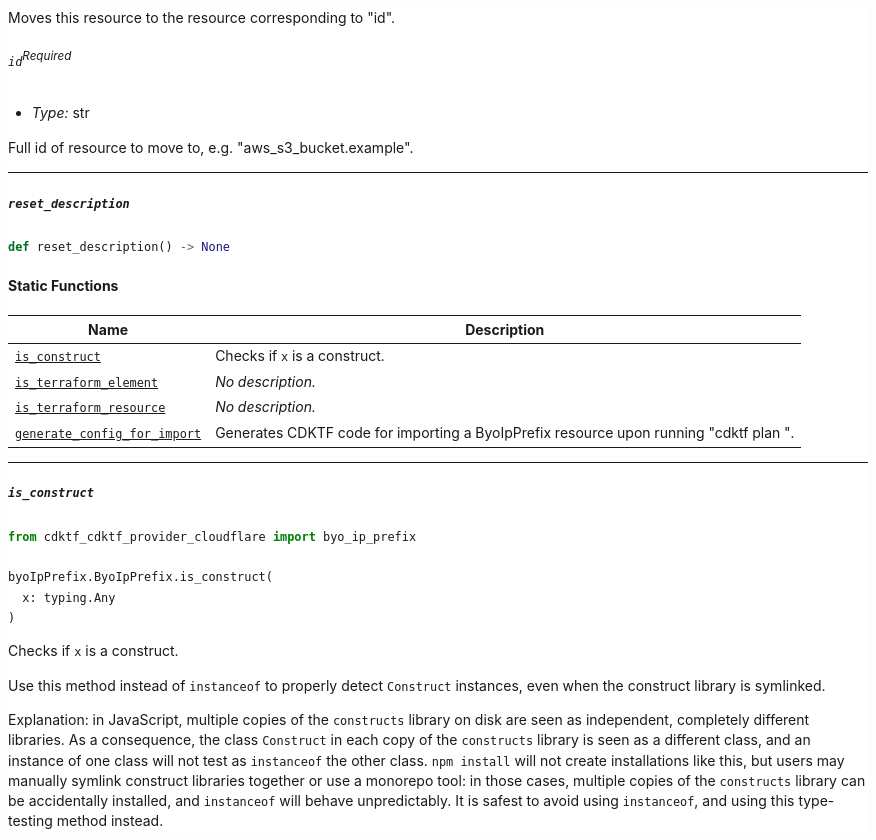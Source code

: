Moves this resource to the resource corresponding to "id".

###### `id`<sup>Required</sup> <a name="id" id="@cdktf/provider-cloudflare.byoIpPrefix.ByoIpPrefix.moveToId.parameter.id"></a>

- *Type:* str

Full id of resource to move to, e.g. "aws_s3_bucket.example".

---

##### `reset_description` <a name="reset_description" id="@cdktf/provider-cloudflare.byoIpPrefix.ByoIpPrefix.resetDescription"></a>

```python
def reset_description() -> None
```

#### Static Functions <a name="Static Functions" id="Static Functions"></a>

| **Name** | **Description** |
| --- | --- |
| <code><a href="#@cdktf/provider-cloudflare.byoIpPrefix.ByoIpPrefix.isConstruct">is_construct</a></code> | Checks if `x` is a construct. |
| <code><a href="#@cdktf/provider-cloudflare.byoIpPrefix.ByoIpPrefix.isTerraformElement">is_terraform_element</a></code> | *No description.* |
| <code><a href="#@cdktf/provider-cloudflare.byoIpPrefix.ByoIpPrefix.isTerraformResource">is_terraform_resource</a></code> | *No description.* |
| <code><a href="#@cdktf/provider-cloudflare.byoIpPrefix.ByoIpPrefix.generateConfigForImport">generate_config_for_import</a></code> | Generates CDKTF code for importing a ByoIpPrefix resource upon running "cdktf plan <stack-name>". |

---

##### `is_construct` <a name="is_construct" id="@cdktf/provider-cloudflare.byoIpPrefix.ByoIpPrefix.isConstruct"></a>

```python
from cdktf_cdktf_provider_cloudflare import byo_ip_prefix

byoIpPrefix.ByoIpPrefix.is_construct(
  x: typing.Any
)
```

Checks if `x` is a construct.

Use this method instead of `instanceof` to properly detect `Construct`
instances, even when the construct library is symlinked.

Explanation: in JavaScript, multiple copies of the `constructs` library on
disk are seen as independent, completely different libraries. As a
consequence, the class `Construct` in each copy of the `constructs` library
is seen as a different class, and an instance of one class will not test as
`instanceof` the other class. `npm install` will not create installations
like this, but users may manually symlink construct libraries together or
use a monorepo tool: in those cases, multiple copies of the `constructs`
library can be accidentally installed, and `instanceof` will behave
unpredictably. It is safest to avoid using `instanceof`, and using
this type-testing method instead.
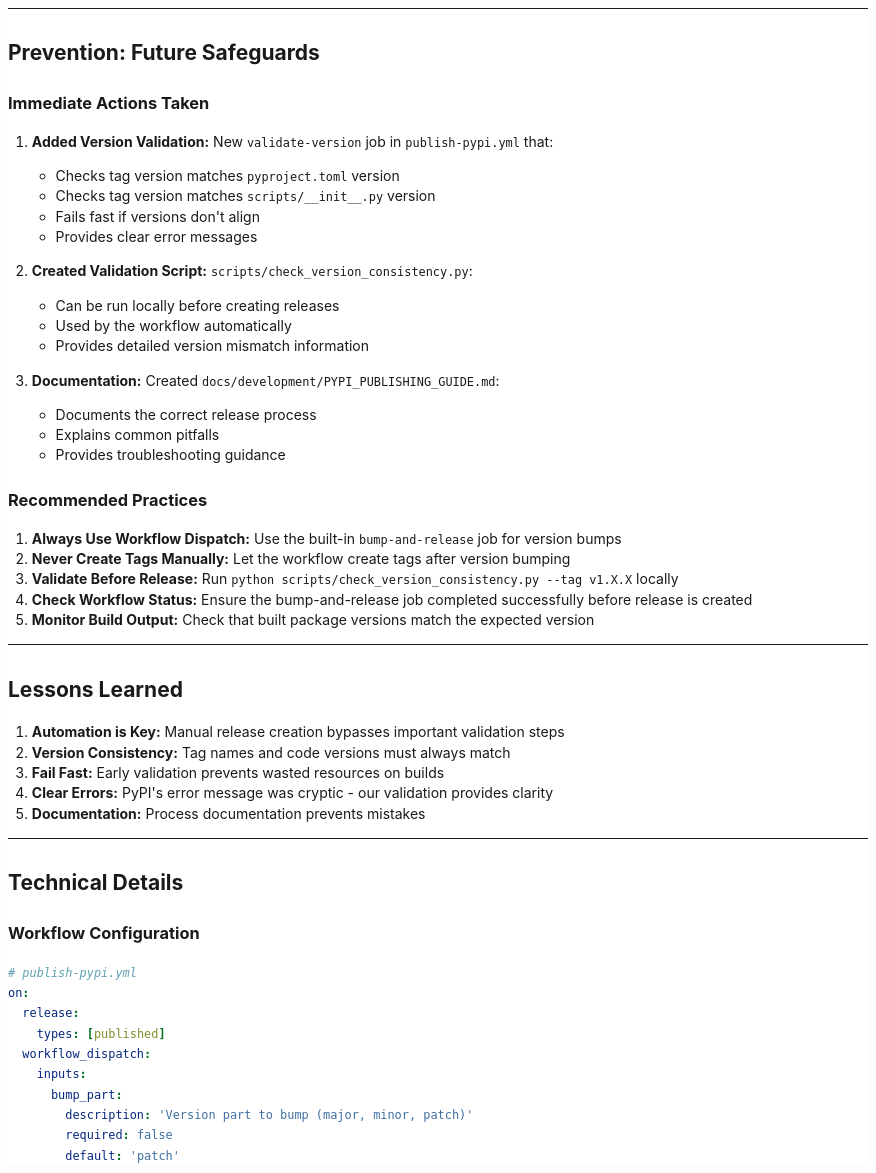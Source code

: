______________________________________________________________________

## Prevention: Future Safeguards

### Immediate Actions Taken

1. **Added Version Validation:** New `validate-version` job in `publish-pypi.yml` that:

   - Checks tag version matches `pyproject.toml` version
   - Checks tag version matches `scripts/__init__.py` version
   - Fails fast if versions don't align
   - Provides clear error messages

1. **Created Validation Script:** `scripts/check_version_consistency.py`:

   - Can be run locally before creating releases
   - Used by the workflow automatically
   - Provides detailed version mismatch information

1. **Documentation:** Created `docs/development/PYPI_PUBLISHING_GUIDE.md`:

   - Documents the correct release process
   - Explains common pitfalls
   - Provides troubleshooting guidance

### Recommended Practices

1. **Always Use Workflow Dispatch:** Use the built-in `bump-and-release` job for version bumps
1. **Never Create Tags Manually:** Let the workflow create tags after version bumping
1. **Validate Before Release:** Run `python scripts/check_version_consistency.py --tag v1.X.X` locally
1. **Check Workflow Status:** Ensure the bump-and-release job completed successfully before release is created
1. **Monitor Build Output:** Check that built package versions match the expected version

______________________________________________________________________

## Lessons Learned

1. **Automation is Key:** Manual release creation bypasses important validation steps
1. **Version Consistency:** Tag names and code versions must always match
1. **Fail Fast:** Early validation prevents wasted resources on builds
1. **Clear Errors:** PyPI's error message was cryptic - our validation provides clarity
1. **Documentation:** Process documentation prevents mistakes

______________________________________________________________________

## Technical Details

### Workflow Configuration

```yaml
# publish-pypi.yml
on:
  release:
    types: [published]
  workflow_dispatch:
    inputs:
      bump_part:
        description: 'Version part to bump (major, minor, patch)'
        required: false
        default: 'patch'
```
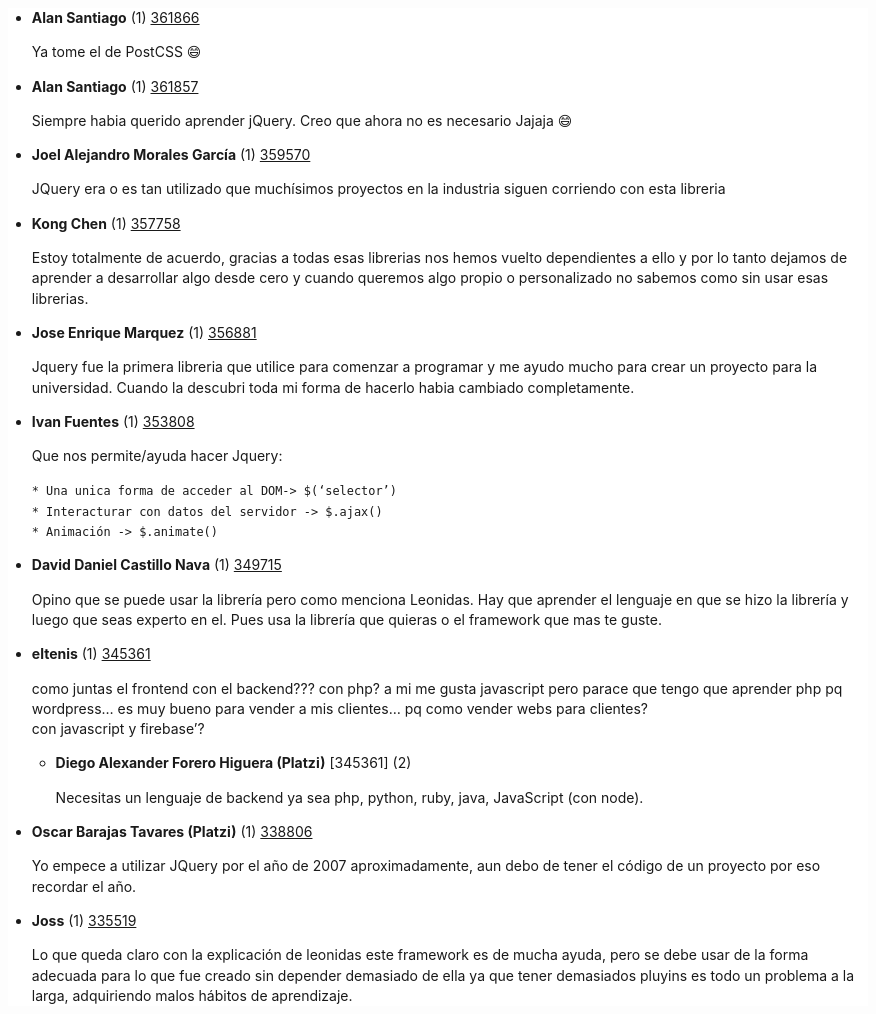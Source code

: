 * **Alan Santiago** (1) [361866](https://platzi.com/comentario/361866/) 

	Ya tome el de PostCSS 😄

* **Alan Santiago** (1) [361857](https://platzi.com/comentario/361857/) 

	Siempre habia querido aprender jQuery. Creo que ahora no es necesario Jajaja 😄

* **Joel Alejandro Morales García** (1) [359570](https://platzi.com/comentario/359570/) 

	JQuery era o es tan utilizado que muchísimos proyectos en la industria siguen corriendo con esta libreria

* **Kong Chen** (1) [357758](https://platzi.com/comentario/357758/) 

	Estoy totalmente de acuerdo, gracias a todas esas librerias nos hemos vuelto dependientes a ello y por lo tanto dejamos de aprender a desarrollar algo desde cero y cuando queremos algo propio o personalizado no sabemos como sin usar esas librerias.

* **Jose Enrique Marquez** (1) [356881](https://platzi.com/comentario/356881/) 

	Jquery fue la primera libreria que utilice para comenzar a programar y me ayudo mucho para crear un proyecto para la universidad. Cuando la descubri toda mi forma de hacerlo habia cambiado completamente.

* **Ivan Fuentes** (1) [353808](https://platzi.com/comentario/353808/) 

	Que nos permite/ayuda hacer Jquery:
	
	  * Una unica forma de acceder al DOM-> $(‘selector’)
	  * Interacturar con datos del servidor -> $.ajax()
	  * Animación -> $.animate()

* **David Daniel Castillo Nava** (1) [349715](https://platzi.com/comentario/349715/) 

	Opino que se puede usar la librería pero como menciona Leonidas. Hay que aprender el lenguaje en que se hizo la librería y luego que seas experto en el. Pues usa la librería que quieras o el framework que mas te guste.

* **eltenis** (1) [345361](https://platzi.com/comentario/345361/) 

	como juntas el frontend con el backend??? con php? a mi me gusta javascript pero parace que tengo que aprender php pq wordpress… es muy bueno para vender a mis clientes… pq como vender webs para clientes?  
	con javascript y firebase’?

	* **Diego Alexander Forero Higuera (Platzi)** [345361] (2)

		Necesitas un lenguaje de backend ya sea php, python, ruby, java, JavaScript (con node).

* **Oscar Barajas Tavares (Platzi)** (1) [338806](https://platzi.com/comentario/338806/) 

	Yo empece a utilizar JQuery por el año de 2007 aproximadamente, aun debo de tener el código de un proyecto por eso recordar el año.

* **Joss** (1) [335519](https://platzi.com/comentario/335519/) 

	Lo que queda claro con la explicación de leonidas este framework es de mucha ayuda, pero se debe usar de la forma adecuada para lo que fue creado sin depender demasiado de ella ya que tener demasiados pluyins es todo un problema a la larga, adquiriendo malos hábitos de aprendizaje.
——————
(The problem) Each line of the data that includes "copies" counts once; say how many there are, giving nothing but the number.

(Response) 2